Serie Unser Rhein Diese Kneipe am Ufer ist reif fürs Museum

Langenfeld · Die Wirtschaft "Zum Toni" in der Nähe der Fähre in Düsseldorf-Urdenbach hat noch die Original-Einrichtung aus den 1960-er Jahren.

 Anneliese und Günther Opherden betreiben die Gaststätte "Zum Toni".

Anneliese und Günther Opherden betreiben die Gaststätte "Zum Toni".

Foto: Andreas Endermann

Alles ist im Fluss: Containerschiffe, Ausflugsboote, Segelyachten - und die Fähre, die alle paar Minuten die Seiten wechselt. Stundenlang ließe es sich hier am Fenster sitzen und dem Wasser zuschauen, wie es in Richtung Holland eilt. Günther Opherden (74) und seine Frau Anneliese, Wirtspaar der Kneipe "Zum Toni" in Urdenbach, könnten sich ein Leben ohne diesen Blick nicht vorstellen. Der Rhein ist alles für sie: Heimat, Existenz und Fluch. Ja, das manchmal auch. Wie bei den unzähligen Hochwassern, wenn das Land auf Tauchgang geht und sie zwei Insulaner sind, abgeschnitten von der Welt. "Haben wir alles schon überstanden", sagt er. Sogar, als die Wassermassen bis kurz unter die Deckenlampe standen. Oder ist das jetzt Anglerlatein?

 Zwischen Urdenbach und Zons verkehrt auch am Wochenende eine der beiden Rheinfähren in Düsseldorf. Wer in Urdenbach landet oder abfährt, kann bei Toni eine gemütliche Pause einlegen.

Zwischen Urdenbach und Zons verkehrt auch am Wochenende eine der beiden Rheinfähren in Düsseldorf. Wer in Urdenbach landet oder abfährt, kann bei Toni eine gemütliche Pause einlegen.

Foto: Stephan Kaluza/rheinprojekt-edition

Diese Kneipe ist reif fürs Museum.
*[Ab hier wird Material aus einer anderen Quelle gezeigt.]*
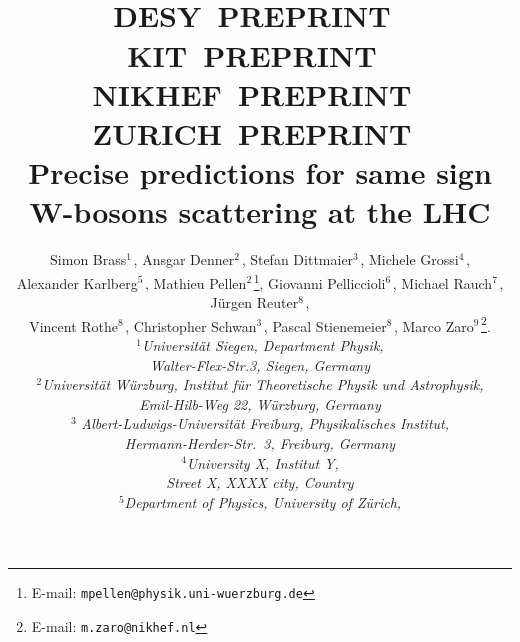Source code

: \documentclass[11pt,epsf]{article}
\begin{document}
\title{\hfill ~\\[-30mm]
\phantom{h} \hfill\mbox{\small DESY PREPRINT } \\
\vspace{-10mm}
\phantom{h} \hfill\mbox{\small KIT PREPRINT } \\
\vspace{-10mm}
\phantom{h} \hfill\mbox{\small NIKHEF PREPRINT } \\
\vspace{-10mm}
\phantom{h} \hfill\mbox{\small ZURICH PREPRINT }
\\[1cm]
\textbf{Precise predictions for same sign W-bosons scattering at the LHC}}

\date{}
\author{
Simon Brass$^{1\,}$,
Ansgar Denner$^{2\,}$,
Stefan Dittmaier$^{3\,}$,
Michele Grossi$^{4\,}$, \\
Alexander Karlberg$^{5\,}$, 
Mathieu Pellen$^{2\,}$\footnote{E-mail:
  \texttt{mpellen@physik.uni-wuerzburg.de}},
Giovanni  Pelliccioli$^{6\,}$,
Michael Rauch$^{7\,}$,
J\"urgen Reuter$^{8\,}$, \\
Vincent Rothe$^{8\,}$, 
Christopher Schwan$^{3\,}$,
Pascal Stienemeier$^{8\,}$,
Marco Zaro$^{9\,}$\footnote{E-mail:
  \texttt{m.zaro@nikhef.nl}}.
\\[9mm]
{\small\it
$^1$Universit\"at Siegen, Department Physik,} \\ %
{\small\it Walter-Flex-Str.3,  Siegen, Germany}\\[3mm]
{\small\it
$^2$Universit\"at W\"urzburg, %
        Institut f\"ur Theoretische Physik und Astrophysik,} \\ %
{\small\it Emil-Hilb-Weg 22,  W\"urzburg, %
        Germany}\\[3mm]
$^3${\small\it
Albert-Ludwigs-Universit\"at Freiburg, Physikalisches Institut,} \\ %
{\small\it Hermann-Herder-Str.\ 3,  Freiburg, Germany}\\[3mm]
{\small\it
$^4$University X, %
        Institut Y,} \\ %
{\small\it Street X, \linebreak %
        XXXX city, %
        Country}\\[3mm]
{\small\it
$^5$Department of Physics, University of Z\"urich,} \\ %
}
\end{document}
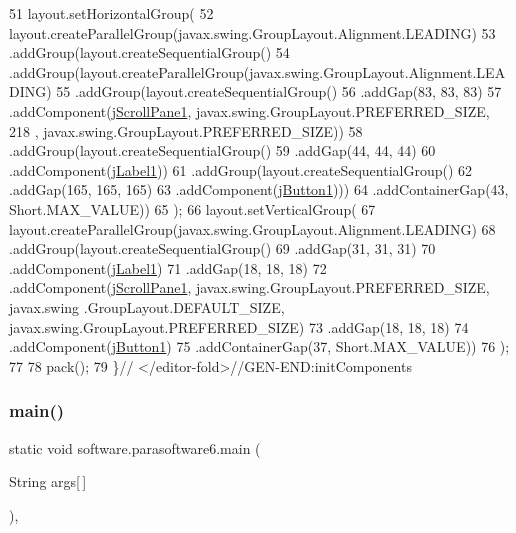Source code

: \begin{DoxyCode}
51         layout.setHorizontalGroup(
52             layout.createParallelGroup(javax.swing.GroupLayout.Alignment.LEADING)
53             .addGroup(layout.createSequentialGroup()
54                 .addGroup(layout.createParallelGroup(javax.swing.GroupLayout.Alignment.LEADING)
55                     .addGroup(layout.createSequentialGroup()
56                         .addGap(83, 83, 83)
57                         .addComponent(\mbox{\hyperlink{classsoftware_1_1parasoftware6_a1ce3e9e74a88099c65ad960cee26aa87}{jScrollPane1}}, javax.swing.GroupLayout.PREFERRED\_SIZE, 218
      , javax.swing.GroupLayout.PREFERRED\_SIZE))
58                     .addGroup(layout.createSequentialGroup()
59                         .addGap(44, 44, 44)
60                         .addComponent(\mbox{\hyperlink{classsoftware_1_1parasoftware6_a4c4a13bf028651697609279d113c6103}{jLabel1}}))
61                     .addGroup(layout.createSequentialGroup()
62                         .addGap(165, 165, 165)
63                         .addComponent(\mbox{\hyperlink{classsoftware_1_1parasoftware6_a82af1fccb2dc3615434e773e93577e3e}{jButton1}})))
64                 .addContainerGap(43, Short.MAX\_VALUE))
65         );
66         layout.setVerticalGroup(
67             layout.createParallelGroup(javax.swing.GroupLayout.Alignment.LEADING)
68             .addGroup(layout.createSequentialGroup()
69                 .addGap(31, 31, 31)
70                 .addComponent(\mbox{\hyperlink{classsoftware_1_1parasoftware6_a4c4a13bf028651697609279d113c6103}{jLabel1}})
71                 .addGap(18, 18, 18)
72                 .addComponent(\mbox{\hyperlink{classsoftware_1_1parasoftware6_a1ce3e9e74a88099c65ad960cee26aa87}{jScrollPane1}}, javax.swing.GroupLayout.PREFERRED\_SIZE, javax.swing
      .GroupLayout.DEFAULT\_SIZE, javax.swing.GroupLayout.PREFERRED\_SIZE)
73                 .addGap(18, 18, 18)
74                 .addComponent(\mbox{\hyperlink{classsoftware_1_1parasoftware6_a82af1fccb2dc3615434e773e93577e3e}{jButton1}})
75                 .addContainerGap(37, Short.MAX\_VALUE))
76         );
77 
78         pack();
79     \}\textcolor{comment}{// </editor-fold>//GEN-END:initComponents}
\end{DoxyCode}
\mbox{\label{classsoftware_1_1parasoftware6_a3fe3a82fe5555adc90d4ead4b3078435}} 
\subsubsection{\texorpdfstring{main()}{main()}}
{\footnotesize\ttfamily static void software.\+parasoftware6.\+main (\begin{DoxyParamCaption}\item[{String}]{args\mbox{[}$\,$\mbox{]} }\end{DoxyParamCaption})\hspace{0.3cm}{\ttfamily [inline]}, {\ttfamily [static]}}


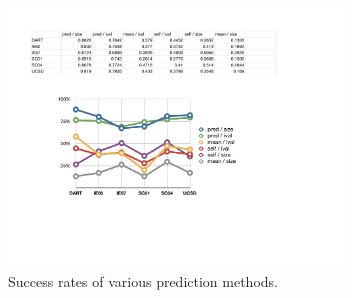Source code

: \documentclass[conference]{IEEEtran}
\begin{document}
\begin{figure}[!b]
\vspace{-1em}
\begin{center}
\includegraphics[width=3.5in]{pred_stats}
\caption{Success rates of various prediction methods.}
\end{center}
\vspace{-0.9em}
\end{figure}

% 
\end{document}
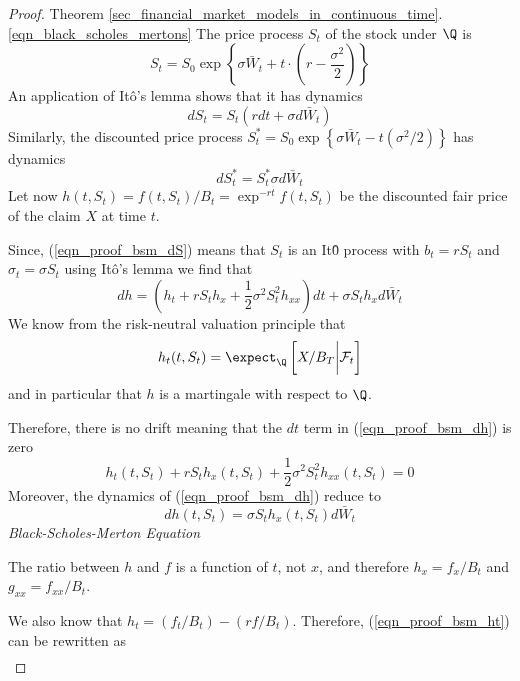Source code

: \documentclass[11pt,a4paper]{article}
\begin{document}
  \begin{proof}{Theorem \ref{sec_financial_market_models_in_continuous_time}.\ref{eqn_black_scholes_mertons}}
    The price process $S_t$ of the stock under $\Q$ is
    \[ S_t=S_0\exp\left\{\sigma\bar{W}_t+t\cdot\left(r-\frac{\sigma^2}2\right)\right\} \]
    An application of It\^o's lemma shows that it has dynamics
    \begin{equation}\label{eqn_proof_bsm_dS}
      dS_t=S_t(rdt+\sigma d\bar{W}_t)
    \end{equation}
    Similarly, the discounted price process $S_t^*=S_0\exp\left\{\sigma\bar{W}_t-t(\sigma^2/2)\right\}$ has dynamics
    \begin{equation}\label{eqn_proof_bsm_dSt_star}
      dS_t^*=S_t^*\sigma d\bar{W}_t
    \end{equation}
    Let now $h(t,S_t)=f(t,S_t)/B_t=\exp^{-rt}f(t,S_t)$ be the discounted fair price of the claim $X$ at time $t$.
    \par Since, (\ref{eqn_proof_bsm_dS}) means that $S_t$ is an It\^0 process with $b_t=rS_t$ and $\sigma_t=\sigma S_t$ using It\^o's lemma we find that
    \begin{equation}\label{eqn_proof_bsm_dh}
      dh=\left(h_t+rS_th_x+\frac12\sigma^2S_t^2h_{xx}\right)dt+\sigma S_th_xd\bar{W}_t
    \end{equation}
    We know from the risk-neutral valuation principle that
    \begin{equation}\label{eqn_proof_bsm_ht}
      h_t(t,S_t)=\expect_\Q\left[X/B_T\bigg|\mathcal{F}_t\right]
    \end{equation}
    and in particular that $h$ is a martingale with respect to $\Q$.
    \par Therefore, there is no drift meaning that the $dt$ term in (\ref{eqn_proof_bsm_dh}) is zero
    \[ h_t(t,S_t)+rS_th_x(t,S_t)+\frac12\sigma^2S_t^2h_{xx}(t,S_t)=0 \]
    Moreover, the dynamics of (\ref{eqn_proof_bsm_dh}) reduce to
    \begin{equation}\label{eqn_proof_bsm_dh_2}
      dh(t,S_t)=\sigma S_th_x(t,S_t)d\bar{W}_t
    \end{equation}
    \textit{Black-Scholes-Merton Equation}
    \par The ratio between $h$ and $f$ is a function of $t$, not $x$, and therefore $h_x=f_x/B_t$ and $g_{xx}=f_{xx}/B_t$.
    \par We also know that $h_t=(f_t/B_t)-(rf/B_t)$. Therefore, (\ref{eqn_proof_bsm_ht}) can be rewritten as
    \[\begin{array}{rcl}

\end{array}\]
\end{proof}
\end{document}

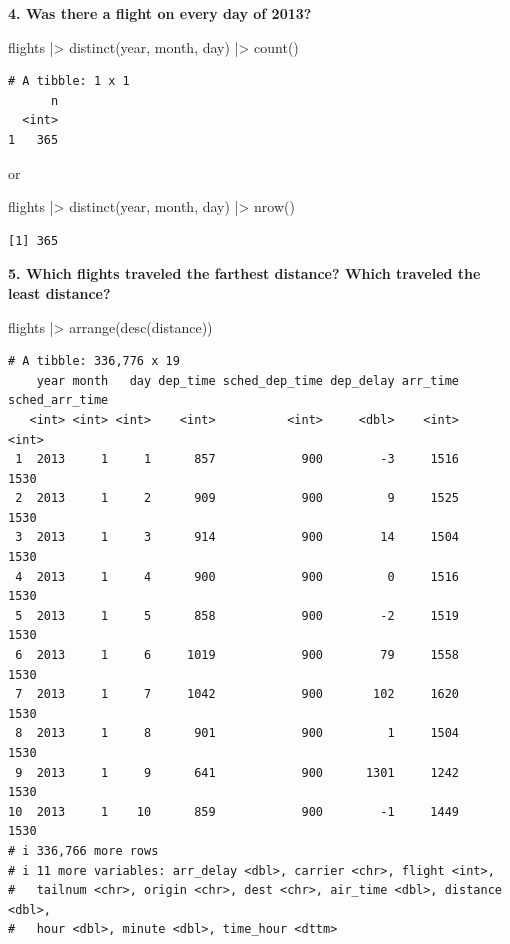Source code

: \documentclass[
  letterpaper,
  DIV=11,
  numbers=noendperiod]{scrreprt}
\newenvironment{Shaded}{\begin{snugshade}}{\end{snugshade}}
\newcommand{\FunctionTok}[1]{\textcolor[rgb]{0.28,0.35,0.67}{#1}}
\newcommand{\NormalTok}[1]{\textcolor[rgb]{0.00,0.23,0.31}{#1}}
\newcommand{\SpecialCharTok}[1]{\textcolor[rgb]{0.37,0.37,0.37}{#1}}
\begin{document}
\textbf{4. Was there a flight on every day of 2013?}

\begin{Shaded}
\begin{Highlighting}[]
\NormalTok{flights }\SpecialCharTok{|\textgreater{}}
  \FunctionTok{distinct}\NormalTok{(year, month, day) }\SpecialCharTok{|\textgreater{}}
  \FunctionTok{count}\NormalTok{()}
\end{Highlighting}
\end{Shaded}

\begin{verbatim}
# A tibble: 1 x 1
      n
  <int>
1   365
\end{verbatim}

or

\begin{Shaded}
\begin{Highlighting}[]
\NormalTok{flights }\SpecialCharTok{|\textgreater{}}
  \FunctionTok{distinct}\NormalTok{(year, month, day) }\SpecialCharTok{|\textgreater{}}
  \FunctionTok{nrow}\NormalTok{()}
\end{Highlighting}
\end{Shaded}

\begin{verbatim}
[1] 365
\end{verbatim}

\textbf{5. Which flights traveled the farthest distance? Which traveled
the least distance?}

\begin{Shaded}
\begin{Highlighting}[]
\NormalTok{flights }\SpecialCharTok{|\textgreater{}}
  \FunctionTok{arrange}\NormalTok{(}\FunctionTok{desc}\NormalTok{(distance))}
\end{Highlighting}
\end{Shaded}

\begin{verbatim}
# A tibble: 336,776 x 19
    year month   day dep_time sched_dep_time dep_delay arr_time sched_arr_time
   <int> <int> <int>    <int>          <int>     <dbl>    <int>          <int>
 1  2013     1     1      857            900        -3     1516           1530
 2  2013     1     2      909            900         9     1525           1530
 3  2013     1     3      914            900        14     1504           1530
 4  2013     1     4      900            900         0     1516           1530
 5  2013     1     5      858            900        -2     1519           1530
 6  2013     1     6     1019            900        79     1558           1530
 7  2013     1     7     1042            900       102     1620           1530
 8  2013     1     8      901            900         1     1504           1530
 9  2013     1     9      641            900      1301     1242           1530
10  2013     1    10      859            900        -1     1449           1530
# i 336,766 more rows
# i 11 more variables: arr_delay <dbl>, carrier <chr>, flight <int>,
#   tailnum <chr>, origin <chr>, dest <chr>, air_time <dbl>, distance <dbl>,
#   hour <dbl>, minute <dbl>, time_hour <dttm>
\end{verbatim}
\end{document}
Nichts hat sich verändert seit 50 Jahren: Gelbe Plastikrosen schmücken die Resopaltische, an der Wand bestimmt ein altes Schiffssteuer den Kurs, im Regal wacht eine ausgestopfte Möwe. "Warum sollten wir neu möblieren", fragt der Wirt. "Unseren Gästen gefällt's." Die wollen vor allem die Stille genießen, deshalb wurde alles entsorgt, was die Ruhe zum Sonnenuntergang stören könnte: Spielautomaten, Flipper, und Musik gibt's sowieso nicht. "Außerdem ist das hier kein Lokal, in dem einem Gast als Erstes eine Speisekarte vor die Nase gehalten wird", ergänzt Anneliese Opherden. Das Angebot ist allerdings auch so übersichtlich. Es gibt Bockwurst und Brot. Und Salzbrezel zum Bier. Die Wurst beziehen sie seit 40 Jahren vom selben Lieferanten, Qualität wird von ihnen mit Treue honoriert.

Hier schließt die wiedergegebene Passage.